Rebecca turned the wagon down a side street, and before long we were out of the city. The dirt road was relatively smooth; still, we bounced about every bit as much as we had through the rough stone streets of the city. I was reminded again why even the nobles preferred to travel by horseback or on foot rather than by wagon, for I had to keep my teeth clamped firmly together lest I bite my tongue at each bump.
She pulled the wagon to a halt beside the stream where she and several other washerwomen spent a good portion of their day scrubbing laundry in the chilly waters. Half a dozen of them labored there now, skirts hiked high and arms bared as they sloshed linens about in the basinlike shallows that served as their tubs. Like Rebecca, these women were sturdy and as muscular as many men, for the constant hauling about of wet clothing required a fair amount of strength. I wondered again how Rebecca’s daughter, the fragile-looking Novella, managed such labors.
“Why are we stopping?” Tito wanted to know.
The washerwoman turned in her seat to address him. “I was late gathering my laundry this morning, so the other women were here at the river before me. They might have seen something I didn’t. Not that it was my fault for lagging behind,” she added with a sly smile. “I had a gentleman who wanted to show me the state of his linens before he would let me take them away to wash. I could hardly tell him no, could I?”
By now, I was becoming accustomed to the washerwoman’s bawdy manner, so I merely shrugged.
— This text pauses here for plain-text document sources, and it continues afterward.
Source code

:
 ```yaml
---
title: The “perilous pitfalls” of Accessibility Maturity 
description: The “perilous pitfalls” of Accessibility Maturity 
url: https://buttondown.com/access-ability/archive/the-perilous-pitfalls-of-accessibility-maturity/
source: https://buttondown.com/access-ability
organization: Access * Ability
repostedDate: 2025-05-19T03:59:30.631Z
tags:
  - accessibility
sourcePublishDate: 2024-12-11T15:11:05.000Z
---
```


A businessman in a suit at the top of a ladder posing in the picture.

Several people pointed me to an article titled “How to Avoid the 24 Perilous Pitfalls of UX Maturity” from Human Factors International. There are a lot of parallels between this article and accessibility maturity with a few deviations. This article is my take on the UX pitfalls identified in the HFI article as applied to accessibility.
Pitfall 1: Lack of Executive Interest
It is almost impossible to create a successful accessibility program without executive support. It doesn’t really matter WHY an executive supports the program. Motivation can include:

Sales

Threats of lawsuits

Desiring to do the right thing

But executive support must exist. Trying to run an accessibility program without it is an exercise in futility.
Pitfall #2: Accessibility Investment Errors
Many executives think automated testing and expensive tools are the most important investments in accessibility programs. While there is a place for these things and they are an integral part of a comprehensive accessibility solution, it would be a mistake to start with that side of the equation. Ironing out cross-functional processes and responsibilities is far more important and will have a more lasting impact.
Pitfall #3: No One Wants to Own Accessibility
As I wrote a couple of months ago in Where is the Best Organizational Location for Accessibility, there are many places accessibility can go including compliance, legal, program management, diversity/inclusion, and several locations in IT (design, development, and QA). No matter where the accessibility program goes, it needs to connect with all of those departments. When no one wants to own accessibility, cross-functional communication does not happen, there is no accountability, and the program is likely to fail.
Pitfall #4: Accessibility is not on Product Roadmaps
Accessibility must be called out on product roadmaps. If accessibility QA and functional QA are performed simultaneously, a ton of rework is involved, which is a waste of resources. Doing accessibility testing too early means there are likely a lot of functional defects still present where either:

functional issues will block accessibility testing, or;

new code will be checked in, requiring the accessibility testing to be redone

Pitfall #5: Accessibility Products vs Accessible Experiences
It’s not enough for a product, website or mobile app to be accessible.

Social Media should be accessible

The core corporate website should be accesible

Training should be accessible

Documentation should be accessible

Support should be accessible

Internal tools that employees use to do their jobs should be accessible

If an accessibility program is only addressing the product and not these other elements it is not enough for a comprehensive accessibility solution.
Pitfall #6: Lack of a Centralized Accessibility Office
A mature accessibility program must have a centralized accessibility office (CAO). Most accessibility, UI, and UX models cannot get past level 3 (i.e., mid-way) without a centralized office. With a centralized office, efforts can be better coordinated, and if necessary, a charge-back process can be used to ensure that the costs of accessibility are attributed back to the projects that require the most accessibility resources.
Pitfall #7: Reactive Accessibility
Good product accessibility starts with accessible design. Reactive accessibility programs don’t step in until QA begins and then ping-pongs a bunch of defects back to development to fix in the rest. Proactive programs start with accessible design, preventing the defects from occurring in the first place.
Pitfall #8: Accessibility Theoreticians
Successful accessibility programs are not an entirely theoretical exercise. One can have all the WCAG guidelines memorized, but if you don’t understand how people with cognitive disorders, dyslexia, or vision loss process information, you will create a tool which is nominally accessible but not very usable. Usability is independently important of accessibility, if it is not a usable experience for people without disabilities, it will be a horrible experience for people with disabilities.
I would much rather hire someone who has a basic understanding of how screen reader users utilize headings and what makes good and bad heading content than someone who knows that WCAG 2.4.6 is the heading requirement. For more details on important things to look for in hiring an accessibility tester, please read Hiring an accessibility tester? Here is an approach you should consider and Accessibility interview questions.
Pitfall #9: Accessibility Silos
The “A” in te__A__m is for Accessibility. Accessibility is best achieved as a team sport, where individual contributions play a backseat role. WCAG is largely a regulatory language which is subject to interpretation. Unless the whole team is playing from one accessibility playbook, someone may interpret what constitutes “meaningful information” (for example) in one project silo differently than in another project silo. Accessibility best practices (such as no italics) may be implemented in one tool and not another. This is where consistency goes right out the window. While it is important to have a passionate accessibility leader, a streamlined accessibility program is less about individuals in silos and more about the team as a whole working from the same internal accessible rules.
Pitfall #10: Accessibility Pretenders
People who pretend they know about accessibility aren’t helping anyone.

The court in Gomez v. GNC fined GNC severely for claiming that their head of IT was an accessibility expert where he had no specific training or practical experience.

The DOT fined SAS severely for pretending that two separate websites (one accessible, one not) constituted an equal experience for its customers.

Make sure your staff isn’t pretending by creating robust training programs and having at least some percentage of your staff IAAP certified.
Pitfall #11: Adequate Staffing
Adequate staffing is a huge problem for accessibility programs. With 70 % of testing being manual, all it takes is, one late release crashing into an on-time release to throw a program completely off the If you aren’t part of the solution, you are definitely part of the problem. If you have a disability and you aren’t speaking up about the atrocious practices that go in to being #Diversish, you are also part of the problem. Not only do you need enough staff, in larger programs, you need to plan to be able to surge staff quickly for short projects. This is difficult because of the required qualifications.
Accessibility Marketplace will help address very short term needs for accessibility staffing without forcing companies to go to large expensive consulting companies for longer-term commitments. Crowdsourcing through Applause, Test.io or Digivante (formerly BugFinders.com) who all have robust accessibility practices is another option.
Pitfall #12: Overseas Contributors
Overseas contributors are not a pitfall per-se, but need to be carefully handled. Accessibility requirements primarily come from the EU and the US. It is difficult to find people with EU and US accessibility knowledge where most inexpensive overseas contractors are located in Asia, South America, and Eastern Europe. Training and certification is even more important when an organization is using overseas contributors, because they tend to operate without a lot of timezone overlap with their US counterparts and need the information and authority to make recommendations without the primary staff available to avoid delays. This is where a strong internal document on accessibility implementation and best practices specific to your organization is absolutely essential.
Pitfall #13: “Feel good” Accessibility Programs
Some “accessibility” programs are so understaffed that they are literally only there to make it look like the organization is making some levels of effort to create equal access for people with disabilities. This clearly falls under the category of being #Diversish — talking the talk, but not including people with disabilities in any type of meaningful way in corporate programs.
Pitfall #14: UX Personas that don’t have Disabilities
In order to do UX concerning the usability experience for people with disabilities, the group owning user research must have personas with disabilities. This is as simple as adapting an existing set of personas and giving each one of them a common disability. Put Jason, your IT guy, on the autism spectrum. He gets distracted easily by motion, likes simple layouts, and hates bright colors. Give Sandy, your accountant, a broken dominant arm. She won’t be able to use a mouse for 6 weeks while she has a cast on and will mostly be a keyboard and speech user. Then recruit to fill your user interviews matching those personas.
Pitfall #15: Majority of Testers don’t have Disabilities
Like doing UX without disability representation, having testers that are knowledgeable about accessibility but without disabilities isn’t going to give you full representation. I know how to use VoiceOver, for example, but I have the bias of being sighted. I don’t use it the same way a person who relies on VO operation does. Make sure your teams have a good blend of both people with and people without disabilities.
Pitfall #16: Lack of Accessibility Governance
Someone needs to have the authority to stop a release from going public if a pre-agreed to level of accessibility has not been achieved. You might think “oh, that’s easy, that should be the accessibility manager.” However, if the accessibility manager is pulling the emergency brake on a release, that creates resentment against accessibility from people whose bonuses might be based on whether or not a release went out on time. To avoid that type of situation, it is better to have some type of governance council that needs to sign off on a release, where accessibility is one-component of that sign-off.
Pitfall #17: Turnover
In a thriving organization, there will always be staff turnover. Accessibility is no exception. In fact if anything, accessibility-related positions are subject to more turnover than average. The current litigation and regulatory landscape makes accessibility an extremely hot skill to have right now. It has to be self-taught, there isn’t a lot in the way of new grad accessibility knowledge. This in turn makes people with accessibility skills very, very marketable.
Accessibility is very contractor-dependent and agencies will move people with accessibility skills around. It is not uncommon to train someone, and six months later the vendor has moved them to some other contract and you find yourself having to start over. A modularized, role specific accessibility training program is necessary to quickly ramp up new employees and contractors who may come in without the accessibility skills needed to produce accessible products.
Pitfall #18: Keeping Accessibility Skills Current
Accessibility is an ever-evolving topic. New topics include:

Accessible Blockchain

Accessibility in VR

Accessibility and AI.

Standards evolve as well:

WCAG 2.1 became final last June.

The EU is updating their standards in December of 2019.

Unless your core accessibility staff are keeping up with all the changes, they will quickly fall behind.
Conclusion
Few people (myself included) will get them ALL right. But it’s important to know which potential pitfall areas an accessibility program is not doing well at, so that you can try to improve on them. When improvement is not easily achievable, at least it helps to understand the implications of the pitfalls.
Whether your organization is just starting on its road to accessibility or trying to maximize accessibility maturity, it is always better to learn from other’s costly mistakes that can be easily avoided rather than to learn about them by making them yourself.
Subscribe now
As for Tito, he looked faintly horrified but managed to choke out something unintelligible that I assumed was agreement.
But with her usual swift change of humors, Rebecca had already assumed a businesslike manner. She gave a brisk order that Tito and I should remain in the wagon and then tossed me the reins and clambered down from her seat.
We watched as she made her way toward two women who had hauled their baskets from the water to a sunny spot of grass along the bank and now were carefully spreading the clean clothes to dry beneath the late-morning sun. Tito, meanwhile, defied her command and jumped from the cart.